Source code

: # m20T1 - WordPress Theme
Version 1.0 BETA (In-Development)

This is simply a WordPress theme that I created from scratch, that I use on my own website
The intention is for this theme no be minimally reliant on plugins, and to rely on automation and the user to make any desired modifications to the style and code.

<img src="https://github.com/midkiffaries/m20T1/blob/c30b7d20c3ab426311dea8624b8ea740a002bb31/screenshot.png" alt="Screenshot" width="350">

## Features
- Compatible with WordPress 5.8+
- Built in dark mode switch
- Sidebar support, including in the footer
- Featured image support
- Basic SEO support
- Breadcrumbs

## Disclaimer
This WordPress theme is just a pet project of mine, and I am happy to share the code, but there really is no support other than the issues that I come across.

THE PROBLEM: Set down exactly, and only, the lines from the one containing "## Disclaimer" to the final line of the data.

EXERCISE ANSWER:
## Disclaimer
This WordPress theme is just a pet project of mine, and I am happy to share the code, but there really is no support other than the issues that I come across.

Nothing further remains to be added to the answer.